How to fix attrs errors — attrs.define vs attr.s API confusion, __slots__ inheritance issues, validator not running on assignment, converter type narrowing, cattrs structuring failed, and difference from dataclasses.

The Error

You import attrs and the API has changed since old tutorials:

import attr

@attr.s
class User:
    name = attr.ib()
    age = attr.ib()
# Works but emits DeprecationWarning in modern attrs

Or __slots__ inheritance breaks:

import attrs

@attrs.define
class Base:
    name: str

@attrs.define
class Child(Base):
    age: int
    extra_field = "default"   # AttributeError: 'Child' object has no attribute 'extra_field'

Or validators don’t fire on assignment after construction:

import attrs

@attrs.define
class User:
    age: int = attrs.field(validator=attrs.validators.gt(0))

user = User(age=10)
user.age = -5   # No validation — should raise but doesn't

Or converters don’t narrow types as expected:

@attrs.define
class Item:
    price: int = attrs.field(converter=int)

item = Item(price="abc")   # ValueError: invalid literal for int()

Or cattrs serialization fails on a nested attrs class:

import cattrs
data = cattrs.unstructure(some_attrs_obj)
restored = cattrs.structure(data, MyClass)
# Hangs or fails on complex nested types

attrs is the original “write classes with less boilerplate” library — predates the stdlib dataclasses (which it inspired). It’s still actively maintained and offers features dataclasses doesn’t have: validators, converters, more decorator options, optional __slots__. The modern API (@attrs.define) differs from the classic API (@attr.s / @attr.ib()) and most tutorials still use the old syntax. This guide covers the migration and modern usage.

Why This Happens

attrs originally used @attr.s (the “factory” decorator) with attr.ib() (attribute builder) — a unique syntax designed to work on Python 2 (no annotations). Python 3.6+ added type annotations and dataclasses appeared in 3.7. attrs responded with the modern @attrs.define API that uses annotations like dataclasses while keeping attrs’ superior validator/converter system.

The two APIs are otherwise compatible — @attrs.define is the modern surface, @attr.s is the classic surface. Code that mixes both works but is hard to read.

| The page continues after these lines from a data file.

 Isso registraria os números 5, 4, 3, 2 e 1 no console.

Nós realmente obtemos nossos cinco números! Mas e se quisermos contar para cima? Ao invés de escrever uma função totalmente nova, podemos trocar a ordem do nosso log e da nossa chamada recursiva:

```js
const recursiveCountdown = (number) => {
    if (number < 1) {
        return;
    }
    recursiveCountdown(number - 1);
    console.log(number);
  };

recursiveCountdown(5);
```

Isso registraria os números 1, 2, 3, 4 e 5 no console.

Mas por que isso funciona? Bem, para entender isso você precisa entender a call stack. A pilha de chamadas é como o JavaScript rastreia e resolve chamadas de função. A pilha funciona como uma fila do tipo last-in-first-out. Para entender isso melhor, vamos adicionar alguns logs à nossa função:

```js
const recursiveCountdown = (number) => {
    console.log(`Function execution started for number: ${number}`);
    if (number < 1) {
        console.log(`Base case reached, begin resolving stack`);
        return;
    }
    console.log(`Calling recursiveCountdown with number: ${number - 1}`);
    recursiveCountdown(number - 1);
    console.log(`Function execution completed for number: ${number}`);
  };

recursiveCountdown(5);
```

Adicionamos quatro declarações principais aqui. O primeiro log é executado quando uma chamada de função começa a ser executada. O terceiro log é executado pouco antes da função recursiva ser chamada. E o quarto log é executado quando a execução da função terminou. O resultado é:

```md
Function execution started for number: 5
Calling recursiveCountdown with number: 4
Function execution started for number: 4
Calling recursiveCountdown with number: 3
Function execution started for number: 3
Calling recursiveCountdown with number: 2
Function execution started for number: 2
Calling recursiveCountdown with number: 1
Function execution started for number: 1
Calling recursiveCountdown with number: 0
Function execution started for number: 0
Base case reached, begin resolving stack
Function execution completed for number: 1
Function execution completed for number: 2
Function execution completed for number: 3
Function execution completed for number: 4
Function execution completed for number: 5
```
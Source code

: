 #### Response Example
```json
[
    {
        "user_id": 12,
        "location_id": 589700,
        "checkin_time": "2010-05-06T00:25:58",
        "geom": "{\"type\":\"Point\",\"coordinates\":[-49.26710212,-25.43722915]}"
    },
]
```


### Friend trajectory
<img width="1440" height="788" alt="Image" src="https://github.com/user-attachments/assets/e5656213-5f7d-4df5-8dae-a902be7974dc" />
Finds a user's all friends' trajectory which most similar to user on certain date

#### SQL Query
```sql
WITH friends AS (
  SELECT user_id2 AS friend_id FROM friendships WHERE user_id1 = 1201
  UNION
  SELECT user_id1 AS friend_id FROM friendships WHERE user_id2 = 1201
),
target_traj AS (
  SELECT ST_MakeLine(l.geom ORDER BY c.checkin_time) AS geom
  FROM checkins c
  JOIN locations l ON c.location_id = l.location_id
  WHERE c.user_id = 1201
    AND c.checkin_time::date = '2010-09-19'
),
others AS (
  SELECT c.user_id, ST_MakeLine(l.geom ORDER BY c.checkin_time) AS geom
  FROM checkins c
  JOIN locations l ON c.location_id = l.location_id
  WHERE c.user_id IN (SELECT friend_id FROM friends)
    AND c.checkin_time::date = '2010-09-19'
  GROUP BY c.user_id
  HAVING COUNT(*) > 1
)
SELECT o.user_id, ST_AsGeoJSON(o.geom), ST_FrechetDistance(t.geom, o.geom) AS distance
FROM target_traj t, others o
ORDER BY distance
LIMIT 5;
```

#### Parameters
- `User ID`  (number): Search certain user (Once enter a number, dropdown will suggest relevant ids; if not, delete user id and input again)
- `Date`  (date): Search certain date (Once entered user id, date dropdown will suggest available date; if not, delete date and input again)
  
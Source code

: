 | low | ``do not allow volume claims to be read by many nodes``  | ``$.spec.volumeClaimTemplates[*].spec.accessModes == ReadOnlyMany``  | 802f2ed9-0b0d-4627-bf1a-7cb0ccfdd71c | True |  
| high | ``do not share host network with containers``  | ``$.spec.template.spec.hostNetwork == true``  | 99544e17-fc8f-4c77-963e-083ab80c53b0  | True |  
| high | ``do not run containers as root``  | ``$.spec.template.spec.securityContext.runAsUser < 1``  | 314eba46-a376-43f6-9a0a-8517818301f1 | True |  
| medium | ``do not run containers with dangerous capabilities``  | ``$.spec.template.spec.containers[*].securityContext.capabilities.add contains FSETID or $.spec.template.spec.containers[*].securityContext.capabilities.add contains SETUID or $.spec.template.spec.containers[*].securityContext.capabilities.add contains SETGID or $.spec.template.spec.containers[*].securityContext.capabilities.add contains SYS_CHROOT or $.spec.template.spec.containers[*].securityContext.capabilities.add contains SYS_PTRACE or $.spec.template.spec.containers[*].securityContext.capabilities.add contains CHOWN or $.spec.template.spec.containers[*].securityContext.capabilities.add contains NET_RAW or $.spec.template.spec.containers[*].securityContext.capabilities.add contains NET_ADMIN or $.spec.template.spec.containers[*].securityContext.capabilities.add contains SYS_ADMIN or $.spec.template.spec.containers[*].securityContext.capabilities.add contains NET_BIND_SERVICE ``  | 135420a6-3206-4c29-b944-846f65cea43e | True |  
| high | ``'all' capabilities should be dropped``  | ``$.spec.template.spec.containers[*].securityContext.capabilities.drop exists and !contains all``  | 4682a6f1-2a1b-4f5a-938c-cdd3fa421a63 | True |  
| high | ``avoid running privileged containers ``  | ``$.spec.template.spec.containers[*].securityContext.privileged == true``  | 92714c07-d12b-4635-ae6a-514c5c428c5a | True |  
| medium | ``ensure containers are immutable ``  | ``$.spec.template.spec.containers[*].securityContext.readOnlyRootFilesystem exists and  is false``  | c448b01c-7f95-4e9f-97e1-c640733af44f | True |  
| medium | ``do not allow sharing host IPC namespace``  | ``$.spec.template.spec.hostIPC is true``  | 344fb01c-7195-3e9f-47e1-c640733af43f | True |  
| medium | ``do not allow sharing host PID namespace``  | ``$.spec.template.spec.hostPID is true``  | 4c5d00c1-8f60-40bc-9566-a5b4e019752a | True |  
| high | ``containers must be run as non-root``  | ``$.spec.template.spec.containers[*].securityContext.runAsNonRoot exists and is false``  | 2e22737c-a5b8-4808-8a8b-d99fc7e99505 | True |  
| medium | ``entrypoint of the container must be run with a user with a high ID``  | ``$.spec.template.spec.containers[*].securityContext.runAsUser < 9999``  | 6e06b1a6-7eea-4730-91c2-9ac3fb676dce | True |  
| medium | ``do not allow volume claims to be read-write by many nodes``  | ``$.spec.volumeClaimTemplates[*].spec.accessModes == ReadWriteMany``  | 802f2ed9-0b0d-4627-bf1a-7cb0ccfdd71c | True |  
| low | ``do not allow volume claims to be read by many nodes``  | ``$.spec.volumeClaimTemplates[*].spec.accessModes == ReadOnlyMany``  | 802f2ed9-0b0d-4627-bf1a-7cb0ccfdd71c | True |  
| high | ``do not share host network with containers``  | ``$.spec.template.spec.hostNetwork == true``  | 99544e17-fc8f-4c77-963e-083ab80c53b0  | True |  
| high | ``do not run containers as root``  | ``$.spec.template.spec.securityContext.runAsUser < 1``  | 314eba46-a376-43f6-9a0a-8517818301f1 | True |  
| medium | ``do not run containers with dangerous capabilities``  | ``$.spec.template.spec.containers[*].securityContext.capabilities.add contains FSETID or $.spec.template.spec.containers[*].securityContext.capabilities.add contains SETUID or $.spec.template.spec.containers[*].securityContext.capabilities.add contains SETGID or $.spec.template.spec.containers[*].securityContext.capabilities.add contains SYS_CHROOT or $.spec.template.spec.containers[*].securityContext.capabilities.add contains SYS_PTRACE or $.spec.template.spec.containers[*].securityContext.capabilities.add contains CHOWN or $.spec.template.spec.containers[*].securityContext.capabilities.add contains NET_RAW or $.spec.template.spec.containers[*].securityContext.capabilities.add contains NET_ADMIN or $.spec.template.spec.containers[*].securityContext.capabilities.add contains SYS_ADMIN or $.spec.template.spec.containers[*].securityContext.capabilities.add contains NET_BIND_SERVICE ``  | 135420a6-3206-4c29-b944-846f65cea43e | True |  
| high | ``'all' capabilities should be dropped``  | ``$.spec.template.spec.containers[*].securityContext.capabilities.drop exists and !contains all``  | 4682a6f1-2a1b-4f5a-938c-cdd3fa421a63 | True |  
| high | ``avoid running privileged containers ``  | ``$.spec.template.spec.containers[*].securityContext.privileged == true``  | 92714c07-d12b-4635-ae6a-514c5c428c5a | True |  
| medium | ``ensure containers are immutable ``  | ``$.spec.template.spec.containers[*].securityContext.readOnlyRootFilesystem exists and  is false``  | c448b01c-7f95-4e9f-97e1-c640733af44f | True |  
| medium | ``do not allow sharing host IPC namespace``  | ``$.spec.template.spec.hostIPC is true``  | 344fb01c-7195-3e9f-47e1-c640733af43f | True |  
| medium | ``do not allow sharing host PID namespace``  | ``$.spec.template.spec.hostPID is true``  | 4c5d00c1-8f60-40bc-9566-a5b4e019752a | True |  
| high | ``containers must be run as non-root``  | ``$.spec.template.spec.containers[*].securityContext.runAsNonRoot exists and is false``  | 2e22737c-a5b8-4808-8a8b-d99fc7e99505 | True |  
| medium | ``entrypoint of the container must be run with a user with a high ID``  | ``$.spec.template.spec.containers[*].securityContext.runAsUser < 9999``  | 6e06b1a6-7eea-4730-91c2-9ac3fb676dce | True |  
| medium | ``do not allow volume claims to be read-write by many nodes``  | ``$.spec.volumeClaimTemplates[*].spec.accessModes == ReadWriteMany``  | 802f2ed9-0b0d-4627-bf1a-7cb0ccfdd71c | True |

Fix 1: Modern API vs Classic API

# CLASSIC (still works, but old-school)
import attr

@attr.s
class User:
    name = attr.ib()
    age = attr.ib(default=0)

# MODERN (recommended)
import attrs

@attrs.define
class User:
    name: str
    age: int = 0

Modern API key features:

  • @attrs.define — sane defaults (slots=True, weakref_slot=True, init=True, eq=True, hash=False)
  • Type annotations like dataclasses
  • attrs.field() for advanced field config (replaces attr.ib())
  • attrs.frozen for immutable classes
  • attrs.mutable is an alias for attrs.define

Install:

pip install attrs

Field with advanced options:

import attrs
from attrs import field

@attrs.define
class User:
    name: str
    age: int = 0
    email: str = field(validator=attrs.validators.matches_re(r".+@.+"))
    tags: list[str] = field(factory=list)   # Default factory
    _private: int = field(default=0, alias="private")   # Init arg name differs from attr name

Common Mistake: Mixing @attr.s decorator with type annotations expecting them to define fields. The classic decorator ignores annotations:

# WRONG — annotations ignored with @attr.s
@attr.s
class User:
    name: str   # NOT a field
    age = attr.ib()   # IS a field

# CORRECT — either all classic or all modern
@attrs.define
class User:
    name: str
    age: int

Fix 2: Slots and Inheritance

@attrs.define enables __slots__ by default — fast attribute access, lower memory, but no dynamic attributes:

@attrs.define
class User:
    name: str

user = User(name="Alice")
user.email = "[email protected]"   # AttributeError: 'User' object has no attribute 'email'

__slots__ requires every attribute to be declared in advance. If you need dynamic attributes:

@attrs.define(slots=False)
class User:
    name: str

user = User(name="Alice")
user.email = "[email protected]"   # Now works

Inheritance and slots:

@attrs.define
class Base:
    name: str

@attrs.define
class Child(Base):
    age: int

child = Child(name="Alice", age=30)
print(child)   # Child(name='Alice', age=30)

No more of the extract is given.